Don’t look back.
That’s the advice state education officials are giving in advance of next week’s release of district and school test scores.
Results for each school district and each school in Washington will be posted Monday on the website of the Office of Superintendent of Public Instruction. (OSPI), k12.wa.us. District results will also be available on the News Tribune website at thenewstribune.com.
But officials caution against comparing results from previous years with results from the tests administered last spring. That’s because students this year took a new exam, known as the Smarter Balanced assessment. It tested them on the Common Core standards, which educators deem to be more rigorous and more aligned with what will prepare students for college and careers.
Many states have adopted the same standards, and students there also took the Smarter Balanced test. That means Washington will be able, for the first time, to compare scores across multiple grade levels with others around the country.
“Because the learning standards are more rigorous, meeting proficiency on the test will be more challenging for students,” said Robin Munson, assistant state superintendent in charge of testing. “The standards are different and the tests are different.”
Previous paper-and-pencil tests measured basic skills. But the new online tests measure skills including research, listening, problem-solving and how well students communicate.
Munson, who spoke to reporters Wednesday, says it’s best to think of this first year’s test results as “a brand new baseline.”
Instead of focusing on lower scores, officials instead are stressing what they see as the upside of Smarter Balanced testing.
One example: Washington was the first state to announce that test results will play a role in college placement. Both two-year and four-year colleges in Washington have agreed that students who score at least a three on the four-tiered Smarter Balanced scoring system can move immediately into courses that earn college credits, rather than wasting time and money in remedial college courses.

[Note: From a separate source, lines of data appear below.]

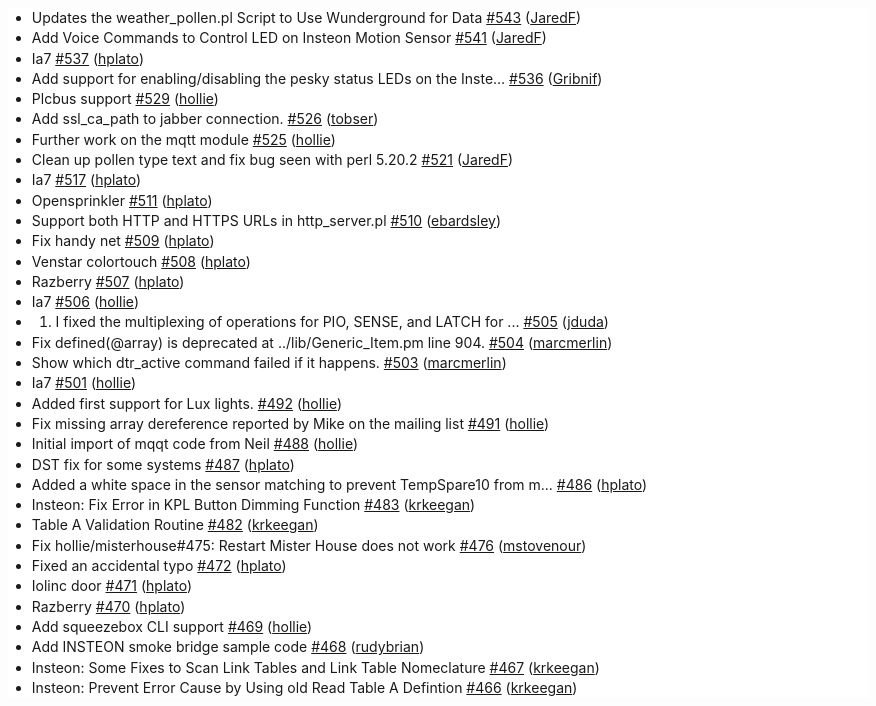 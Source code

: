 - Updates the weather\_pollen.pl Script to Use Wunderground for Data [\#543](https://github.com/hollie/misterhouse/pull/543) ([JaredF](https://github.com/JaredF))
- Add Voice Commands to Control LED on Insteon Motion Sensor [\#541](https://github.com/hollie/misterhouse/pull/541) ([JaredF](https://github.com/JaredF))
- Ia7 [\#537](https://github.com/hollie/misterhouse/pull/537) ([hplato](https://github.com/hplato))
- Add support for enabling/disabling the pesky status LEDs on the Inste… [\#536](https://github.com/hollie/misterhouse/pull/536) ([Gribnif](https://github.com/Gribnif))
- Plcbus support [\#529](https://github.com/hollie/misterhouse/pull/529) ([hollie](https://github.com/hollie))
- Add ssl\_ca\_path to jabber connection. [\#526](https://github.com/hollie/misterhouse/pull/526) ([tobser](https://github.com/tobser))
- Further work on the mqtt module [\#525](https://github.com/hollie/misterhouse/pull/525) ([hollie](https://github.com/hollie))
- Clean up pollen type text and fix bug seen with perl 5.20.2 [\#521](https://github.com/hollie/misterhouse/pull/521) ([JaredF](https://github.com/JaredF))
- Ia7 [\#517](https://github.com/hollie/misterhouse/pull/517) ([hplato](https://github.com/hplato))
- Opensprinkler [\#511](https://github.com/hollie/misterhouse/pull/511) ([hplato](https://github.com/hplato))
- Support both HTTP and HTTPS URLs in http\_server.pl [\#510](https://github.com/hollie/misterhouse/pull/510) ([ebardsley](https://github.com/ebardsley))
- Fix handy net [\#509](https://github.com/hollie/misterhouse/pull/509) ([hplato](https://github.com/hplato))
- Venstar colortouch [\#508](https://github.com/hollie/misterhouse/pull/508) ([hplato](https://github.com/hplato))
- Razberry [\#507](https://github.com/hollie/misterhouse/pull/507) ([hplato](https://github.com/hplato))
- Ia7 [\#506](https://github.com/hollie/misterhouse/pull/506) ([hollie](https://github.com/hollie))
- 1. I fixed the multiplexing of operations for PIO, SENSE, and LATCH for ... [\#505](https://github.com/hollie/misterhouse/pull/505) ([jduda](https://github.com/jduda))
- Fix defined\(@array\) is deprecated at ../lib/Generic\_Item.pm line 904. [\#504](https://github.com/hollie/misterhouse/pull/504) ([marcmerlin](https://github.com/marcmerlin))
- Show which dtr\_active command failed if it happens. [\#503](https://github.com/hollie/misterhouse/pull/503) ([marcmerlin](https://github.com/marcmerlin))
- Ia7 [\#501](https://github.com/hollie/misterhouse/pull/501) ([hollie](https://github.com/hollie))
- Added first support for Lux lights.  [\#492](https://github.com/hollie/misterhouse/pull/492) ([hollie](https://github.com/hollie))
- Fix missing array dereference reported by Mike on the mailing list [\#491](https://github.com/hollie/misterhouse/pull/491) ([hollie](https://github.com/hollie))
- Initial import of mqqt code from Neil [\#488](https://github.com/hollie/misterhouse/pull/488) ([hollie](https://github.com/hollie))
- DST fix for some systems [\#487](https://github.com/hollie/misterhouse/pull/487) ([hplato](https://github.com/hplato))
- Added a white space in the sensor matching to prevent TempSpare10 from m... [\#486](https://github.com/hollie/misterhouse/pull/486) ([hplato](https://github.com/hplato))
- Insteon: Fix Error in KPL Button Dimming Function [\#483](https://github.com/hollie/misterhouse/pull/483) ([krkeegan](https://github.com/krkeegan))
- Table A Validation Routine [\#482](https://github.com/hollie/misterhouse/pull/482) ([krkeegan](https://github.com/krkeegan))
- Fix hollie/misterhouse\#475: Restart Mister House does not work [\#476](https://github.com/hollie/misterhouse/pull/476) ([mstovenour](https://github.com/mstovenour))
- Fixed an accidental typo [\#472](https://github.com/hollie/misterhouse/pull/472) ([hplato](https://github.com/hplato))
- Iolinc door [\#471](https://github.com/hollie/misterhouse/pull/471) ([hplato](https://github.com/hplato))
- Razberry [\#470](https://github.com/hollie/misterhouse/pull/470) ([hplato](https://github.com/hplato))
- Add squeezebox CLI support [\#469](https://github.com/hollie/misterhouse/pull/469) ([hollie](https://github.com/hollie))
- Add INSTEON smoke bridge sample code [\#468](https://github.com/hollie/misterhouse/pull/468) ([rudybrian](https://github.com/rudybrian))
- Insteon: Some Fixes to Scan Link Tables and Link Table Nomeclature [\#467](https://github.com/hollie/misterhouse/pull/467) ([krkeegan](https://github.com/krkeegan))
- Insteon: Prevent Error Cause by Using old Read Table A Defintion [\#466](https://github.com/hollie/misterhouse/pull/466) ([krkeegan](https://github.com/krkeegan))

Community colleges will also factor in Smarter Balanced test scores for Running Start students.
Munson said she’s pleased with statewide test results she’s seen so far. In English language arts, preliminary data released in July showed that students in all grades outperformed the results of national Smarter Balanced field tests administered in the spring of 2014. In math, Washington students in all grades except 11th bested the national field testing as well.
About half of 11th-graders statewide opted out of the new test, so officials warn that the results may not be a true reflection of 11th-graders statewide.
Refusal rates were much lower in other grades. Smarter Balanced tests were not a graduation requirement for students who were 11th-graders in spring 2015, and officials say that may have influenced some students that age to refuse the test.